Adam Kuper in “The Development of Lewis Henry Morgan’s Evolutionism” (1985) set out to identify the sources and context of Morgan’s thought, coming to the conclusion that his inspiration was drawn from philogy and history rather than biology.  That is to say, Greek history in the writings of George Grote. Morgan’s acceptance of Grote’s model put the Iroquois in a stage of monarchy and despotism – “natural to a people when in an uncivilized state, or when just emerging from barbarism.”  Portraying Morgan as a “fine thinker” who provided ethnology with a theoretical model, historian Robert E. Bieder admits that he “…lent a certain scientific respectability to earlier ethnological stereotypes of the Indian.”

The overriding myth in America was the necessity of the progress of civilization, and Morgan’s most influential book Ancient Society appeared in 1877, coinciding with the “winning of the West” by the completion of the transcontinental railway.

The concept of the Indian as savage, “primitive”, and outside the society of the white man, sanctioned the inhumane treatment of the Indians and their removal to reservation camps.
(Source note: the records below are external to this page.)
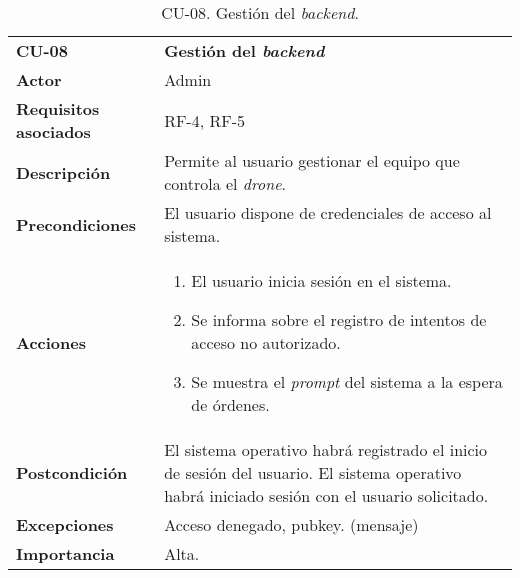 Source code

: \begin{table}
	\begin{center}
		\begin{tabular}{m{3cm}  m{10cm}}\hline
			\toprule
			\textbf{CU-08} & \textbf{Gestión del \emph{backend}}\\
			\otoprule
			\textbf{Actor} & Admin\\
			\textbf{Requisitos asociados} & RF-4, RF-5\\
			\textbf{Descripción} & Permite al usuario gestionar el equipo que controla el \emph{drone}.\\
			\textbf{Precondiciones} & El usuario dispone de credenciales de acceso al sistema.\\
			\textbf{Acciones} & \begin{enumerate}
											\item El usuario inicia sesión en el sistema.
											\item Se informa sobre el registro de intentos de acceso no autorizado.
											\item Se muestra el \emph{prompt} del sistema a la espera de órdenes.
											\end{enumerate}\\
			
			\textbf{Postcondición} & El sistema operativo habrá registrado el inicio de sesión del usuario. El sistema operativo habrá iniciado sesión con el usuario solicitado.\\
			\textbf{Excepciones} & Acceso denegado, pubkey. (mensaje)\\
			\textbf{Importancia} & Alta.\\
			\hline
			\bottomrule
		\end{tabular}
		\caption{CU-08. Gestión del \emph{backend}.}
		\label{tb:CU08}
	\end{center}
\end{table}


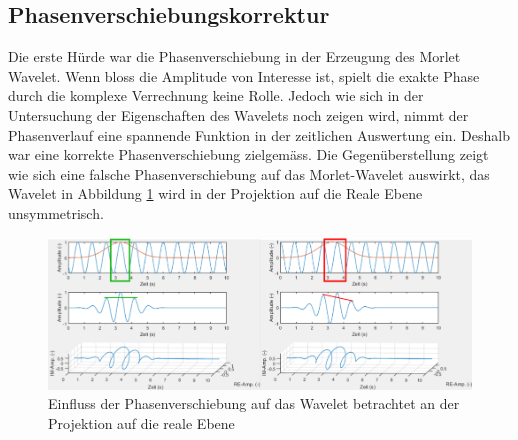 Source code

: \subsection{Phasenverschiebungskorrektur
	\label{wavelets:subsection:Phasenverschiebung}}
Die erste Hürde war die Phasenverschiebung in der Erzeugung des Morlet Wavelet. Wenn bloss die Amplitude von Interesse ist, spielt die exakte Phase durch die komplexe Verrechnung keine Rolle. Jedoch wie sich in der Untersuchung der Eigenschaften des Wavelets noch zeigen wird, nimmt der Phasenverlauf eine spannende Funktion in der zeitlichen Auswertung ein. Deshalb war eine korrekte Phasenverschiebung zielgemäss. Die Gegenüberstellung zeigt wie sich eine falsche Phasenverschiebung auf das Morlet-Wavelet auswirkt, das Wavelet in Abbildung \ref{wavelet:fig:PhaseShiftFailVsCor} wird in der Projektion auf die Reale Ebene unsymmetrisch.

\begin{figure}
	\centering
	\includegraphics[width=\textwidth]{papers/wavelets/images/9_PhaseShiftFailVsCor.png}
	\caption{Einfluss der Phasenverschiebung auf das Wavelet betrachtet an der Projektion auf die reale Ebene}
	\label{wavelet:fig:PhaseShiftFailVsCor}
\end{figure}

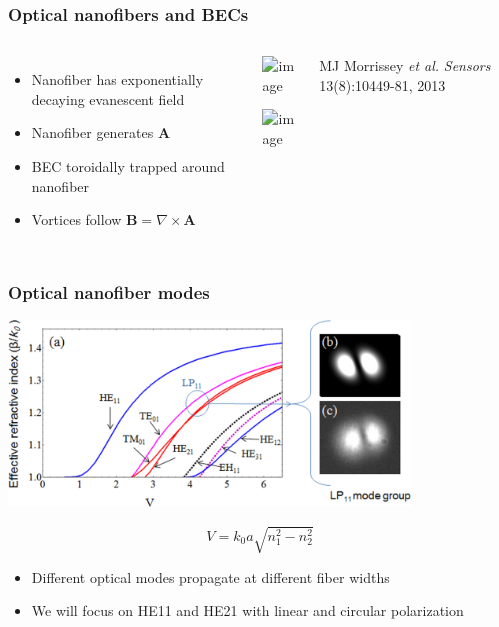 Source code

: \documentclass{beamer}
\begin{document}
\begin{frame}
\frametitle{Optical nanofibers and BECs}

\begin{columns}

\begin{itemize}
\item Nanofiber has exponentially decaying evanescent field
\item Nanofiber generates $\mathbf{A}$
\item BEC toroidally trapped around nanofiber
\item Vortices follow $\mathbf{B} = \nabla \times \mathbf{A}$
\end{itemize}

\begin{center}
\includegraphics<1>[width=\textwidth]{nanofiber_1}

\includegraphics<2>[width=\textwidth]{nanofiber_2}
\end{center}

\tiny MJ Morrissey \textit{et al.} \textit{Sensors} 13(8):10449-81, 2013
\end{columns}

\end{frame}

\begin{frame}
\frametitle{Optical nanofiber modes}
\center \includegraphics[width=0.8\textwidth]{../data/3d/fiber/mode_plot.jpg}

$$
V = k_0a\sqrt{n_1^2 - n_2^2}
$$
\pause
\begin{itemize}
\item Different optical modes propagate at different fiber widths
\item We will focus on HE11 and HE21 with linear and circular polarization
\end{itemize}
\end{frame}
\end{document}
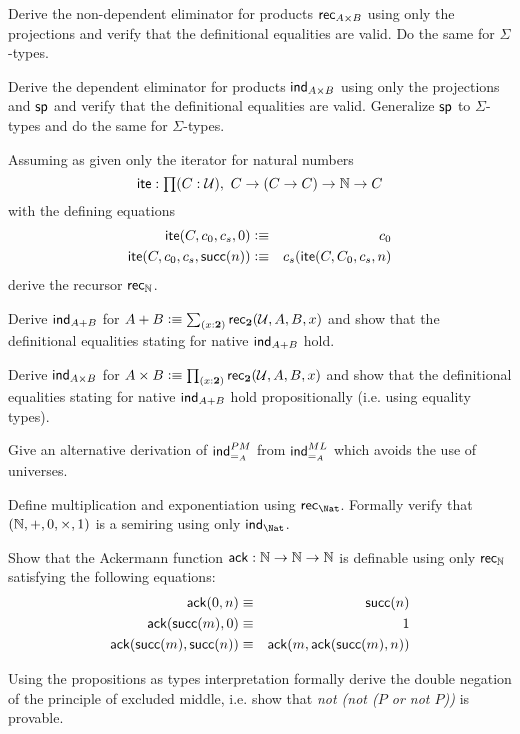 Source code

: \begin{ex}
Derive the non-dependent eliminator for products $\mathsf{rec}_{A\times B} $ using only the projections and verify that the definitional equalities are valid. Do the same for $\Sigma$-types.
\end{ex}
\begin{ex}
Derive the dependent eliminator for products $\mathsf{ind}_{A\times B}$ using only the projections and $\mathsf{sp}$ and verify that the definitional equalities are valid. Generalize $\mathsf{sp}$ to $\Sigma$-types and do the same for $\Sigma$-types.
\end{ex}
\begin{ex}
Assuming as given only the iterator for natural numbers
\[\ite : \prd{C:\UU} C \to (C \to C) \to \nat \to C \]
with the defining equations
\begin{eqnarray*}
\mathsf{ite}(C,c_0,c_s,0)  & \vcentcolon\equiv & c_0 \\
\mathsf{ite}(C,c_0,c_s,\mathsf{succ}(n)) & \vcentcolon\equiv & c_s(\mathsf{ite}(C,C_0,c_s,n)  
\end{eqnarray*}
derive the recursor $\mathsf{rec}_{\mathbb{N}}$.
\end{ex}
\begin{ex}
Derive $\mathsf{ind}_{A+B}$ for  $A + B \defeq \sm{x:\bool} \rec{\bool}(\UU,A,B,x)$ and show that the definitional equalities stating for native $\mathsf{ind}_{A+B}$ hold.
\end{ex}
\begin{ex}
Derive $\mathsf{ind}_{A\times B}$ for  $A \times B \defeq \prd{x:\bool}\rec{\bool}(\UU,A,B,x)$ and show that the definitional equalities stating for native $\mathsf{ind}_{A+B}$ hold propositionally (i.e. using equality types).
\end{ex}
\begin{ex}
Give an alternative derivation of $\mathsf{ind}_{=_A}^{PM}$ from $\mathsf{ind}_{=_A}^{ML}$ which avoids the use of universes.
\end{ex}
\begin{ex}
Define multiplication and exponentiation using $\rec{\Nat}$. Formally verify that $(\mathbb{N},+,0,\times,1)$ is a semiring using only $\ind{\Nat}$.  
\end{ex}
\begin{ex}
  Show that the Ackermann function $\mathsf{ack} : \mathbb{N} \to \mathbb{N} \to \mathbb{N}$ is definable using only $\mathsf{rec}_{\mathbb{N}}$ satisfying the following equations:
  \begin{eqnarray*}
    \mathsf{ack}(0,n) & \equiv & \mathsf{succ}(n) \\
    \mathsf{ack}(\mathsf{succ}(m),0) & \equiv & 1 \\
    \mathsf{ack}(\mathsf{succ}(m),\mathsf{succ}(n)) & \equiv & \mathsf{ack}(m,\mathsf{ack}(\mathsf{succ}(m),n))
  \end{eqnarray*}
\end{ex}
\begin{ex}
Using the propositions as types interpretation formally derive the double negation of the principle of excluded middle, i.e. show 
that \emph{not (not ($P$ or not $P$))}  is provable.
\end{ex}
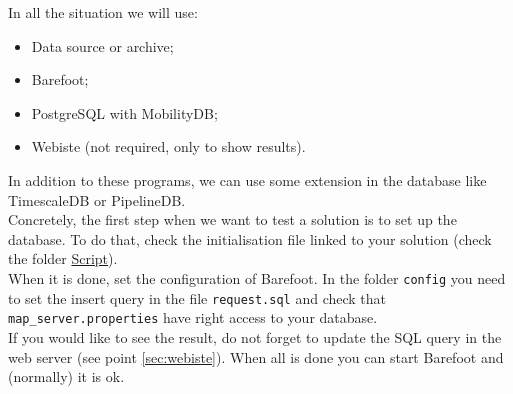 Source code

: \documentclass[a4paper,12pt]{article}
\begin{document}
    In all the situation we will use:
    \begin{itemize}
        \item Data source or archive;
        \item Barefoot;
        \item PostgreSQL with MobilityDB;
        \item Webiste (not required, only to show results).
    \end{itemize}
    In addition to these programs, we can use some extension in the database like TimescaleDB or PipelineDB.\\
    
    Concretely, the first step when we want to test a solution is to set up the database. To do that, check the initialisation file linked to your solution (check the folder \href{https://github.com/detobel36/MobilityDBComparison/tree/master/Script}{Script}).\\
    When it is done, set the configuration of Barefoot. In the folder \verb|config| you need to set the insert query in the file \verb|request.sql| and check that \verb|map_server.properties| have right access to your database.\\
    
    If you would like to see the result, do not forget to update the SQL query in the web server (see point \ref{sec:webiste}). When all is done you can start Barefoot and (normally) it is ok.
    
\end{document}
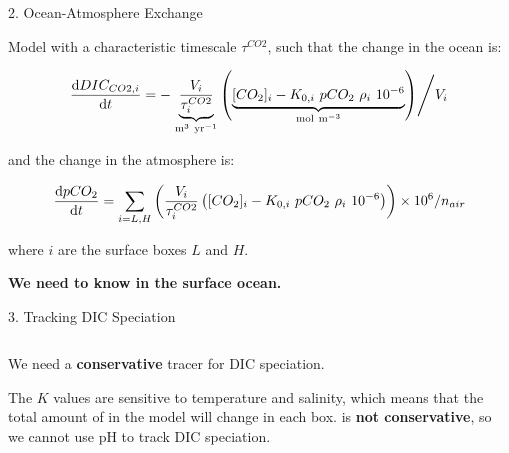 \documentclass[aspectratio=169]{beamer}
\begin{document}
\begin{frame}{2. Ocean-Atmosphere Exchange}

    Model with a characteristic timescale $\tau^{CO2}$, such that the change in the ocean is:

    $$
    \frac{\mathrm{d}DIC_{CO2,i}}{\mathrm{d}t} = - \left. \underbrace{\frac{V_i}{\tau^{CO2}_i}}_{\mathrm{m^3~yr^{-1}}} \left( \underbrace{[CO_2]_i - K_{0,i} ~ pCO_2 ~ \rho_i ~ 10^{-6}}_{\mathrm{mol~m^{-3}}} \right) \middle/ V_i \right.
    $$

    and the change in the atmosphere is:

    $$
    \frac{\mathrm{d}pCO_2}{\mathrm{d}t} = \sum_{i=L,H} \left(\frac{V_i}{\tau^{CO2}_i} \left([CO_2]_i - K_{0,i} ~ pCO_2 ~ \rho_i ~ 10^{-6} \right) \right) \times 10^{6} / n_{air}
    $$

    where $i$ are the surface boxes $L$ and $H$.
    
    \bigskip
    \textbf{We need to know \ce{[CO_2^*]} in the surface ocean.}

\end{frame}

\begin{frame}{3. Tracking DIC Speciation}

    \begin{columns}
        \begin{column}{0.5\linewidth}
            We need a \textbf{conservative} tracer for DIC speciation.
            \bigskip
        
            The $K$ values are sensitive to temperature and salinity, which means that the total amount of  in the model will change in each box. \ce{[H+]} is \textbf{not conservative}, so we cannot use pH to track DIC speciation.
            \bigskip
        \end{column}


    \end{columns}

\end{frame}
\end{document}
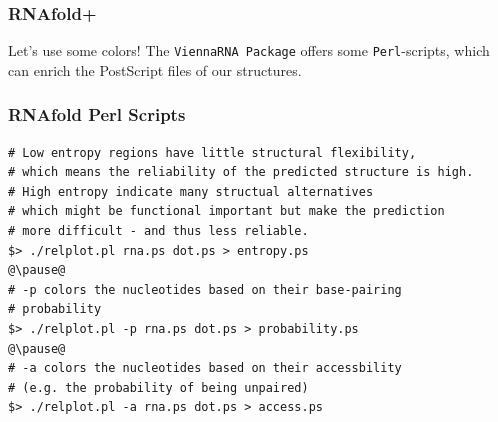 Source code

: \begin{frame}[t, fragile]\frametitle{RNAfold+}
  
  \begin{block}{Let's use some colors!}
      The \texttt{ViennaRNA Package} offers some \texttt{Perl}-scripts, which can enrich the PostScript files of our structures.
  \end{block}
  \vfill
  
   \hfill
   \hfill
  
  
\end{frame}

\begin{frame}[c, fragile]\frametitle{RNAfold Perl Scripts}
  \begin{lstlisting}
# Low entropy regions have little structural flexibility, 
# which means the reliability of the predicted structure is high.
# High entropy indicate many structual alternatives
# which might be functional important but make the prediction
# more difficult - and thus less reliable.
$> ./relplot.pl rna.ps dot.ps > entropy.ps
@\pause@
# -p colors the nucleotides based on their base-pairing
# probability
$> ./relplot.pl -p rna.ps dot.ps > probability.ps
@\pause@
# -a colors the nucleotides based on their accessbility
# (e.g. the probability of being unpaired)
$> ./relplot.pl -a rna.ps dot.ps > access.ps
  \end{lstlisting}
\end{frame}

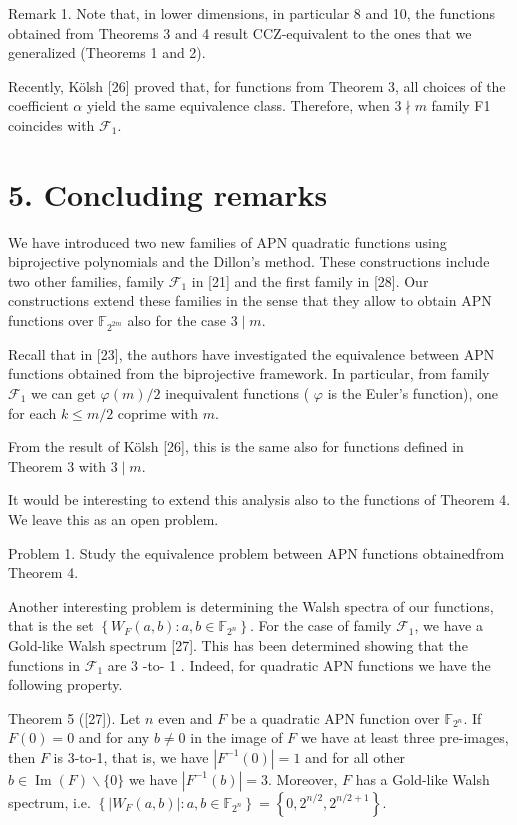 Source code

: \documentclass[10pt]{article}
\begin{document}
Remark 1. Note that, in lower dimensions, in particular 8 and 10, the functions obtained from Theorems 3 and 4 result CCZ-equivalent to the ones that we generalized (Theorems 1 and 2).

Recently, Kölsh [26] proved that, for functions from Theorem 3, all choices of the coefficient $\alpha$ yield the same equivalence class. Therefore, when $3 \nmid m$ family F1 coincides with $\mathcal{F}_{1}$.

\section*{5. Concluding remarks}
We have introduced two new families of APN quadratic functions using biprojective polynomials and the Dillon's method. These constructions include two other families, family $\mathcal{F}_{1}$ in [21] and the first family in [28]. Our constructions extend these families in the sense that they allow to obtain APN functions over $\mathbb{F}_{2^{2 m}}$ also for the case $3 \mid m$.

Recall that in [23], the authors have investigated the equivalence between APN functions obtained from the biprojective framework. In particular, from family $\mathcal{F}_{1}$ we can get $\varphi(m) / 2$ inequivalent functions ( $\varphi$ is the Euler's function), one for each $k \leq m / 2$ coprime with $m$.

From the result of Kölsh [26], this is the same also for functions defined in Theorem 3 with $3 \mid m$.

It would be interesting to extend this analysis also to the functions of Theorem 4. We leave this as an open problem.

Problem 1. Study the equivalence problem between APN functions obtainedfrom Theorem 4.

Another interesting problem is determining the Walsh spectra of our functions, that is the set $\left\{W_{F}(a, b): a, b \in \mathbb{F}_{2^{n}}\right\}$. For the case of family $\mathcal{F}_{1}$, we have a Gold-like Walsh spectrum [27]. This has been determined showing that the functions in $\mathcal{F}_{1}$ are 3 -to- 1 . Indeed, for quadratic APN functions we have the following property.

Theorem 5 ([27]). Let $n$ even and $F$ be a quadratic APN function over $\mathbb{F}_{2^{n}}$. If $F(0)=0$ and for any $b \neq 0$ in the image of $F$ we have at least three pre-images, then $F$ is 3-to-1, that is, we have $\left|F^{-1}(0)\right|=1$ and for all other $b \in \operatorname{Im}(F) \backslash\{0\}$ we have $\left|F^{-1}(b)\right|=3$. Moreover, $F$ has a Gold-like Walsh spectrum, i.e. $\left\{\left|W_{F}(a, b)\right|: a, b \in\right. \left.\mathbb{F}_{2^{n}}\right\}=\left\{0,2^{n / 2}, 2^{n / 2+1}\right\}$.
\end{document}
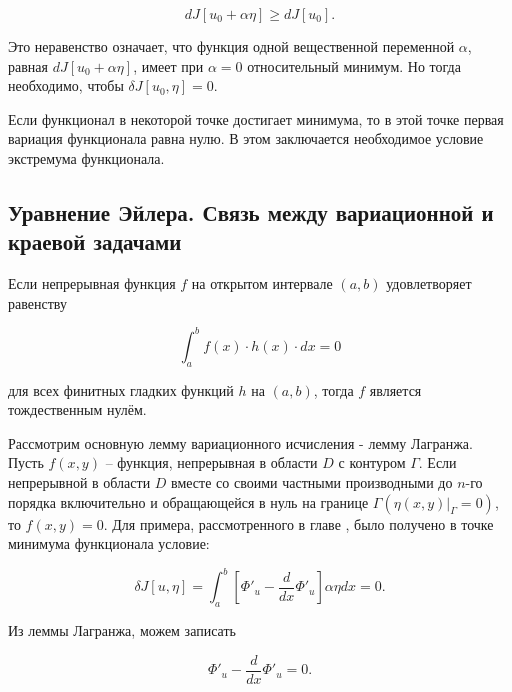 \documentclass{article}
\begin{document}
\begin{equation}
     dJ[u_{0} + \alpha\eta] \geq dJ[u_{0}].
\end{equation}

\noindent Это неравенство означает, что функция одной вещественной переменной $\alpha$, равная $dJ[u_{0} + \alpha\eta]$, имеет при $\alpha = 0$ относительный минимум. Но тогда необходимо, чтобы  $\delta J[u_{0}, \eta] = 0$.

\begin{warn}[Важно!]
	Если функционал в некоторой точке достигает минимума, то в этой точке первая вариация функционала равна нулю. В этом заключается необходимое условие экстремума функционала.
\end{warn}

\subsection{Уравнение Эйлера. Связь между вариационной и краевой задачами}

\begin{warn}
	Если непрерывная функция $f$ на открытом интервале $(a, b)$ удовлетворяет равенству
	
\begin{displaymath}
	\int_{a}^{b} f(x) \cdot h(x) \cdot dx = 0
\end{displaymath}

\noindent для всех финитных гладких функций $h$ на $(a, b)$, тогда $f$ является тождественным нулём.


\end{warn}

Рассмотрим основную лемму вариационного исчисления - лемму Лагранжа. Пусть $f(x, y)$ – функция, непрерывная в области $D$ с контуром $\Gamma$. Если непрерывной в области $D$ вместе со своими частными производными до $n$-го порядка включительно и обращающейся в нуль на границе $\Gamma(\eta(x, y)|_{\Gamma}  = 0)$, то $f(x, y) = 0$.
Для примера, рассмотренного в главе \label{sub_section_minimum_conditions}, было получено в точке минимума функционала условие:

\begin{equation}
	\delta J[u, \eta] = \int_{a}^{b} [\Phi'_{u} - \frac{d}{dx}\Phi'_{u}] \alpha \eta dx = 0.
\end{equation}

\noindent Из леммы Лагранжа, можем записать

\begin{equation}\label{euler_equation}
	\Phi'_{u} - \frac{d}{dx}\Phi'_{u} = 0.
\end{equation}
\end{document}
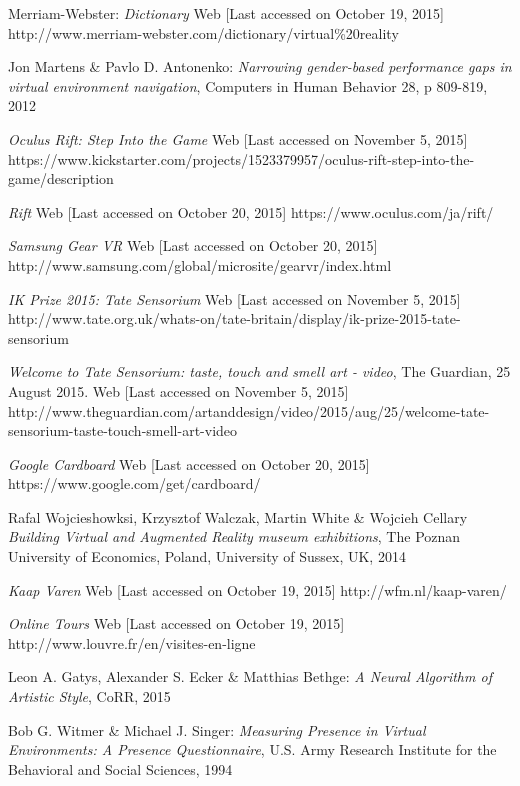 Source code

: \documentclass[a4paper]{article}
\begin{document}
\begin{thebibliography}{99}

 Merriam-Webster:
\emph{Dictionary}
Web [Last accessed on October 19, 2015]
http://www.merriam-webster.com/dictionary/virtual\%20reality

 Jon Martens \& Pavlo D. Antonenko:
\emph{Narrowing gender-based performance gaps in virtual environment navigation},
Computers in Human Behavior 28, p 809-819, 2012

\emph{Oculus Rift: Step Into the Game}
Web [Last accessed on November 5, 2015]
https://www.kickstarter.com/projects/1523379957/oculus-rift-step-into-the-game/description

\emph{Rift}
Web [Last accessed on October 20, 2015]
https://www.oculus.com/ja/rift/

\emph{Samsung Gear VR}
Web [Last accessed on October 20, 2015]
http://www.samsung.com/global/microsite/gearvr/index.html


\emph{IK Prize 2015: Tate Sensorium}
Web [Last accessed on November 5, 2015]
http://www.tate.org.uk/whats-on/tate-britain/display/ik-prize-2015-tate-sensorium

\emph{Welcome to Tate Sensorium: taste, touch and smell art - video}, 
The Guardian,  25 August 2015.
Web [Last accessed on November 5, 2015]
http://www.theguardian.com/artanddesign/video/2015/aug/25/welcome-tate-sensorium-taste-touch-smell-art-video


\emph{Google Cardboard}
Web [Last accessed on October 20, 2015]
https://www.google.com/get/cardboard/

 Rafal Wojcieshowksi, Krzysztof Walczak, Martin White \& Wojcieh Cellary
\emph{Building Virtual and Augmented Reality museum exhibitions},
The Poznan University of Economics, Poland,
University of Sussex, UK, 2014

\emph{Kaap Varen}
Web [Last accessed on October 19, 2015]
http://wfm.nl/kaap-varen/

\emph{Online Tours}
Web [Last accessed on October 19, 2015]
http://www.louvre.fr/en/visites-en-ligne

 Leon A. Gatys, Alexander S. Ecker \& Matthias Bethge:
\emph{A Neural Algorithm of Artistic Style},
CoRR, 2015

 Bob G. Witmer \& Michael J. Singer:
\emph{Measuring Presence in Virtual Environments: A Presence Questionnaire},
U.S. Army Research Institute for the Behavioral and Social Sciences, 1994


\end{thebibliography}
\end{document}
The visualization of the American pioneer as the super-hero encouraged western migration, justified geographical expansion, and fostered ideas about “rugged individualism.”

By 1890 the Indians had gone from the range to the reservation, and the frontier – the meeting point between savagery and civilization as historian Frederick Jackson Turner defined it – had passed by. The progress of civilization had triumphed. “The history of the human race is one in source, one in experience, and one in progress”, Morgan wrote.  The Native American was temporarily left behind, but encouraged to utilize their area’s unique resources that would provide for their own advancement. “Only through experience would their brains increase to the size of civilized man’s.”

John Wesley Powell and the Bureau of American Ethnology


By order of Congress, dated March 3rd 1879, the Bureau of American Ethnology was formed. A governmental institution, located in Washington D.C., in headed by major John Wesley Powell was to become the center of American anthropology for the next quarter of a century. The official results sought by the Bureau were:

– [The] Acquirements of a thorough knowledge of the tribes, their origin, relationship to one another and to the whites, locations, numbers, capacity for civilization, claims to territory, and their interest generally, for the practical purposes of government.

– The completion of a systematic and well-rounded record of the tribes for history and scientific purposes before their aboriginal characteristics and culture are too greatly modified or are completely lost.

The realization of Bureau of American Ethnology marked an important turning-point for the emerging of social sciences in the United States – in terms of specialization as well as institutionalization. Around him, Powell gathered ethnographers like Frank Cushing, Alice Fletcher, James Mooney, J. Owen Dorsey, John Gregory Bourke, Frederick Webb Hodge, Matilda Stevenson, and many others.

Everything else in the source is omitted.